The first person known to describe himself as a drag queen was William Dorsey Swann, born enslaved in Hancock, Maryland. Swann was the first American on record who pursued legal and political action to defend the LGBTQ community's right to assemble. During the 1880s and 1890s, Swann organized a series of drag balls in Washington, D.C.. Swann was arrested in police raids numerous times, including in the first documented case of arrests for female impersonation in the United States, on April 12, 1888.

LGBT acceptance improved slowly in the 19th century and first half of the 20th century. There were more rapid changes with Gay Liberation in the 1960s and HIV/AIDS crisis activism in the 1980s. A number of writers, artists and entertainers publicly acknowledged their homosexuality. In the 1990s, the popular media began including gay characters.

Anti-sodomy laws were ruled unconstitutional in 2003, making it legal throughout the nation for consenting adults to have sex with a person of the same gender.

While the 1990s had seen the rise of social conservatism and two major federal restrictions on equality for gay people with the military's Don't Ask Don't Tell policy and the Defense of Marriage Act. "Don't Ask, Don't Tell" was dropped in 2011, and all prohibitions of same-sex marriage were dropped in 2015.
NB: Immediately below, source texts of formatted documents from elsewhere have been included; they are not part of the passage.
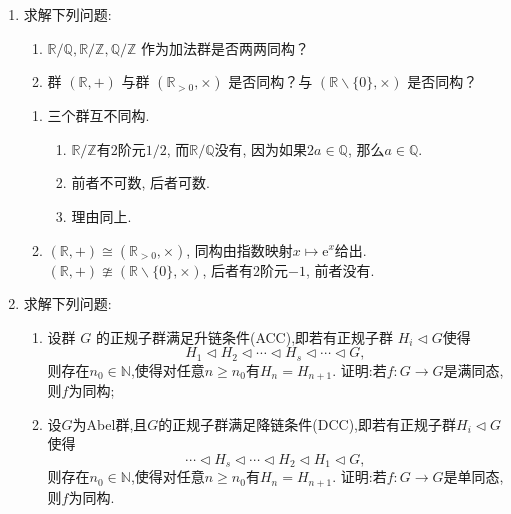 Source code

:\begin{enumerate}
\begin{enumerate}[label=(\arabic*)]
\begin{solution}
\begin{itemize}
    \end{itemize}
    故 $\psi$ 是群同构. 
\end{solution}
\end{enumerate}
\item 求解下列问题:
\begin{enumerate}[label=(\arabic*)]
\item $\mathbb{R} / \mathbb{Q}, \mathbb{R} / \mathbb{Z}, \mathbb{Q} / \mathbb{Z}$ 作为加法群是否两两同构？
\item 群 $(\mathbb{R},+)$ 与群 $\left(\mathbb{R}_{>0}, \times\right)$ 是否同构？与 $(\mathbb{R} \backslash\{0\}, \times)$ 是否同构？
\end{enumerate}
\begin{solution}
\begin{enumerate}[label=(\arabic*)]
 	\item 三个群互不同构.
 	\begin{enumerate}
 	\item[$\mathbb{R} / \mathbb{Q}\ncong \mathbb{R} / \mathbb{Z}$] $\mathbb{R} / \mathbb{Z}$有$2$阶元$1/2$,
 	而$\mathbb{R} / \mathbb{Q}$没有, 因为如果$2a\in\mathbb{Q}$, 那么$a\in\mathbb{Q}$.
 	\item[$\mathbb{R} / \mathbb{Q}\ncong \mathbb{Q} / \mathbb{Z}$] 前者不可数, 后者可数.
 	\item[$\mathbb{R} / \mathbb{Z}\ncong \mathbb{Q} / \mathbb{Z}$] 理由同上.
 	\end{enumerate}
 	\item $(\mathbb{R},+) \cong \left(\mathbb{R}_{>0}, \times\right)$, 同构由指数映射$x \mapsto \mathrm{e}^{x}$给出.
 	$(\mathbb{R},+) \ncong (\mathbb{R} \backslash\{0\}, \times)$, 后者有$2$阶元$-1$, 前者没有.\qedhere
\end{enumerate}
\end{solution}
\item 求解下列问题:
\begin{enumerate}[label=(\arabic*)]
\item 设群 $G$ 的正规子群满足升链条件(ACC),即若有正规子群 $H_i \triangleleft G$使得
\[H_1 \triangleleft H_2 \triangleleft \cdots \triangleleft H_s \triangleleft \cdots \triangleleft G,\]
则存在$n_0 \in \mathbb{N}$,使得对任意$n \geqslant n_0$有$H_n = H_{n+1}$. 证明:若$f: G \rightarrow G$是满同态,则$f$为同构;
\item 设$G$为Abel群,且$G$的正规子群满足降链条件(DCC),即若有正规子群$H_i \triangleleft G$使得
\[\cdots \triangleleft H_s \triangleleft \cdots \triangleleft H_2 \triangleleft H_1 \triangleleft G,\]
则存在$n_0 \in \mathbb{N}$,使得对任意$n \geqslant n_0$有$H_n = H_{n+1}$. 证明:若$f: G \rightarrow G$是单同态,则$f$为同构.

\end{enumerate}
\end{enumerate}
Official church positions on LGBT issues have been slower to change and mostly among mainstream Protestant denominations.

Communities

The Mattachine Society 
In 1950, a gay community in Los Angeles with communist ideals founded the movement "The Mattachine Society". It began in 1940 when a man named Harry Hay idealized the term homophile. "The Mattachine Society" originated the name "International Bachelors Fraternal Orders for Peace and Social Dignity." The new name was founded by the influence of European masked performers. The main goal of this movement was to go against discrimination and create a strong identity within the gay community. The goals started to change into assimilation instead of advocation and the group started to decline from being a national organization to smaller chapters in the 1950s.

The Lesbian Movement 

In 1955 in San Francisco, Del Martin and Phyllis Lyon founded Daughters of Bilitis, part of "the homophile movement," to create lesbian community. The organization was intended to be a safe space for lesbians and to advocate. It was influenced by The Mattachine Society and other groups.

In the early 1970s, lesbian activists created their own communities and institutions including self defense schools. Many of their activities were separate from the broader feminist movement and from the gay men's movement. In the late 1970s, the lesbian movement dwindled due to the economic recession, and it generally integrated with the broader gay movement. History of Gay Rights Movement in U.S.

Street Transvestite Action Revolutionaries 
Street Transvestite Action Revolutionaries was founded in 1970 by Sylvia Rivera and Marsha P. Johnson in New York City. They housed and fed LGBT street youth and sex workers, and advocated for social change for these communities.

Rights

LGBT rights in the US have evolved over time and vary on a state-by-state basis. Sexual acts between persons of the same sex have been legal nationwide in the US since 2003, pursuant to the U.S. Supreme Court ruling in Lawrence v. Texas.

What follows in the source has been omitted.